*** Begin section ***

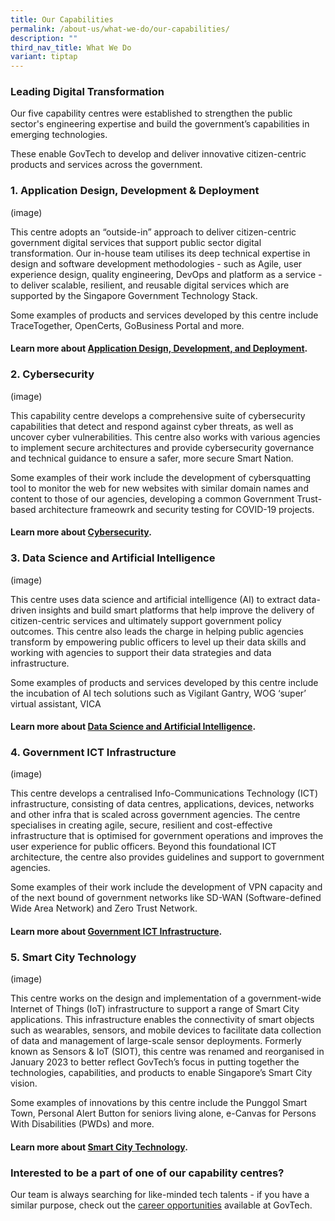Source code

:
 ```yaml
---
title: Our Capabilities
permalink: /about-us/what-we-do/our-capabilities/
description: ""
third_nav_title: What We Do
variant: tiptap
---
```

<h3>Leading Digital Transformation</h3>
<p>Our five capability centres were established to strengthen the public
sector's engineering expertise and build the government’s capabilities
in emerging technologies.</p>
<p>These enable GovTech to develop and deliver innovative citizen-centric
products and services across the government.</p>
<h3>1. Application Design, Development &amp; Deployment</h3>
<p>(image)</p>
<p>This centre adopts an “outside-in” approach to deliver citizen-centric
government digital services that support public sector digital transformation.
Our in-house team utilises its deep technical expertise in design and software
development methodologies - such as Agile, user experience design, quality
engineering, DevOps and platform as a service - to deliver scalable, resilient,
and reusable digital services which are supported by the Singapore Government
Technology Stack.</p>
<p>Some examples of products and services developed by this centre include
TraceTogether, OpenCerts, GoBusiness Portal and more.</p>
<h4>Learn more about <a href="/our-capabilities/application-design-development-and-deployment/" rel="noopener noreferrer nofollow" target="_blank">Application Design, Development, and Deployment</a>.</h4>
<h3>2. Cybersecurity</h3>
<p>(image)</p>
<p>This capability centre develops a comprehensive suite of cybersecurity
capabilities that detect and respond against cyber threats, as well as
uncover cyber vulnerabilities. This centre also works with various agencies
to implement secure architectures and provide cybersecurity governance
and technical guidance to ensure a safer, more secure Smart Nation.</p>
<p>Some examples of their work include the development of cybersquatting
tool to monitor the web for new websites with similar domain names and
content to those of our agencies, developing a common Government Trust-based
architecture frameowrk and security testing for COVID-19 projects.</p>
<h4>Learn more about <a href="/our-capabilities/cybersecurity" rel="noopener noreferrer nofollow" target="_blank">Cybersecurity</a>.</h4>
<h3>3. Data Science and Artificial Intelligence</h3>
<p>(image)</p>
<p>This centre uses data science and artificial intelligence (AI) to extract
data-driven insights and build smart platforms that help improve the delivery
of citizen-centric services and ultimately support government policy outcomes.
This centre also leads the charge in helping public agencies transform
by empowering public officers to level up their data skills and working
with agencies to support their data strategies and data infrastructure.</p>
<p>Some examples of products and services developed by this centre include
the incubation of AI tech solutions such as Vigilant Gantry, WOG ‘super’
virtual assistant, VICA</p>
<h4>Learn more about <a href="/our-capabilities/data-science-and-artificial-intelligence" rel="noopener noreferrer nofollow" target="_blank">Data Science and Artificial Intelligence</a>.</h4>
<h3>4. Government ICT Infrastructure</h3>
<p>(image)</p>
<p>This centre develops a centralised Info-Communications Technology (ICT)
infrastructure, consisting of data centres, applications, devices, networks
and other infra that is scaled across government agencies. The centre specialises
in creating agile, secure, resilient and cost-effective infrastructure
that is optimised for government operations and improves the user experience
for public officers. Beyond this foundational ICT architecture, the centre
also provides guidelines and support to government agencies.</p>
<p>Some examples of their work include the development of VPN capacity and
of the next bound of government networks like SD-WAN (Software-defined
Wide Area Network) and Zero Trust Network.</p>
<h4>Learn more about <a href="/our-capabilities/government-ict-infrastructure" rel="noopener noreferrer nofollow" target="_blank">Government ICT Infrastructure</a>.</h4>
<h3>5. Smart City Technology</h3>
<p>(image)</p>
<p>This centre works on the design and implementation of a government-wide
Internet of Things (IoT) infrastructure to support a range of Smart City
applications. This infrastructure enables the connectivity of smart objects
such as wearables, sensors, and mobile devices to facilitate data collection
of data and management of large-scale sensor deployments. Formerly known
as Sensors &amp; IoT (SIOT), this centre was renamed and reorganised in
January 2023 to better reflect GovTech’s focus in putting together the
technologies, capabilities, and products to enable Singapore’s Smart City
vision.</p>
<p>Some examples of innovations by this centre include the Punggol Smart
Town, Personal Alert Button for seniors living alone, e-Canvas for Persons
With Disabilities (PWDs) and more.</p>
<h4>Learn more about <a href="/our-capabilities/smart-city-technology" rel="noopener noreferrer nofollow" target="_blank">Smart City Technology</a>.</h4>
<h3>Interested to be a part of one of our capability centres?</h3>
<p>Our team is always searching for like-minded tech talents - if you have
a similar purpose, check out the <a href="/careers/why-join-govtech/overview/" rel="noopener noreferrer nofollow" target="_blank">career opportunities</a> available
at GovTech.</p>
<p></p>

*** End section ***

PROMPT
Retype the entire listing exactly as it appears, dropping only the pictures.

WORKED SOLUTION
Source code

:
 ```yaml
---
title: Our Capabilities
permalink: /about-us/what-we-do/our-capabilities/
description: ""
third_nav_title: What We Do
variant: tiptap
---
```

<h3>Leading Digital Transformation</h3>
<p>Our five capability centres were established to strengthen the public
sector's engineering expertise and build the government’s capabilities
in emerging technologies.</p>
<p>These enable GovTech to develop and deliver innovative citizen-centric
products and services across the government.</p>
<h3>1. Application Design, Development &amp; Deployment</h3>
<p>(image)</p>
<p>This centre adopts an “outside-in” approach to deliver citizen-centric
government digital services that support public sector digital transformation.
Our in-house team utilises its deep technical expertise in design and software
development methodologies - such as Agile, user experience design, quality
engineering, DevOps and platform as a service - to deliver scalable, resilient,
and reusable digital services which are supported by the Singapore Government
Technology Stack.</p>
<p>Some examples of products and services developed by this centre include
TraceTogether, OpenCerts, GoBusiness Portal and more.</p>
<h4>Learn more about <a href="/our-capabilities/application-design-development-and-deployment/" rel="noopener noreferrer nofollow" target="_blank">Application Design, Development, and Deployment</a>.</h4>
<h3>2. Cybersecurity</h3>
<p>(image)</p>
<p>This capability centre develops a comprehensive suite of cybersecurity
capabilities that detect and respond against cyber threats, as well as
uncover cyber vulnerabilities. This centre also works with various agencies
to implement secure architectures and provide cybersecurity governance
and technical guidance to ensure a safer, more secure Smart Nation.</p>
<p>Some examples of their work include the development of cybersquatting
tool to monitor the web for new websites with similar domain names and
content to those of our agencies, developing a common Government Trust-based
architecture frameowrk and security testing for COVID-19 projects.</p>
<h4>Learn more about <a href="/our-capabilities/cybersecurity" rel="noopener noreferrer nofollow" target="_blank">Cybersecurity</a>.</h4>
<h3>3. Data Science and Artificial Intelligence</h3>
<p>(image)</p>
<p>This centre uses data science and artificial intelligence (AI) to extract
data-driven insights and build smart platforms that help improve the delivery
of citizen-centric services and ultimately support government policy outcomes.
This centre also leads the charge in helping public agencies transform
by empowering public officers to level up their data skills and working
with agencies to support their data strategies and data infrastructure.</p>
<p>Some examples of products and services developed by this centre include
the incubation of AI tech solutions such as Vigilant Gantry, WOG ‘super’
virtual assistant, VICA</p>
<h4>Learn more about <a href="/our-capabilities/data-science-and-artificial-intelligence" rel="noopener noreferrer nofollow" target="_blank">Data Science and Artificial Intelligence</a>.</h4>
<h3>4. Government ICT Infrastructure</h3>
<p>(image)</p>
<p>This centre develops a centralised Info-Communications Technology (ICT)
infrastructure, consisting of data centres, applications, devices, networks
and other infra that is scaled across government agencies. The centre specialises
in creating agile, secure, resilient and cost-effective infrastructure
that is optimised for government operations and improves the user experience
for public officers. Beyond this foundational ICT architecture, the centre
also provides guidelines and support to government agencies.</p>
<p>Some examples of their work include the development of VPN capacity and
of the next bound of government networks like SD-WAN (Software-defined
Wide Area Network) and Zero Trust Network.</p>
<h4>Learn more about <a href="/our-capabilities/government-ict-infrastructure" rel="noopener noreferrer nofollow" target="_blank">Government ICT Infrastructure</a>.</h4>
<h3>5. Smart City Technology</h3>
<p>(image)</p>
<p>This centre works on the design and implementation of a government-wide
Internet of Things (IoT) infrastructure to support a range of Smart City
applications. This infrastructure enables the connectivity of smart objects
such as wearables, sensors, and mobile devices to facilitate data collection
of data and management of large-scale sensor deployments. Formerly known
as Sensors &amp; IoT (SIOT), this centre was renamed and reorganised in
January 2023 to better reflect GovTech’s focus in putting together the
technologies, capabilities, and products to enable Singapore’s Smart City
vision.</p>
<p>Some examples of innovations by this centre include the Punggol Smart
Town, Personal Alert Button for seniors living alone, e-Canvas for Persons
With Disabilities (PWDs) and more.</p>
<h4>Learn more about <a href="/our-capabilities/smart-city-technology" rel="noopener noreferrer nofollow" target="_blank">Smart City Technology</a>.</h4>
<h3>Interested to be a part of one of our capability centres?</h3>
<p>Our team is always searching for like-minded tech talents - if you have
a similar purpose, check out the <a href="/careers/why-join-govtech/overview/" rel="noopener noreferrer nofollow" target="_blank">career opportunities</a> available
at GovTech.</p>
<p></p>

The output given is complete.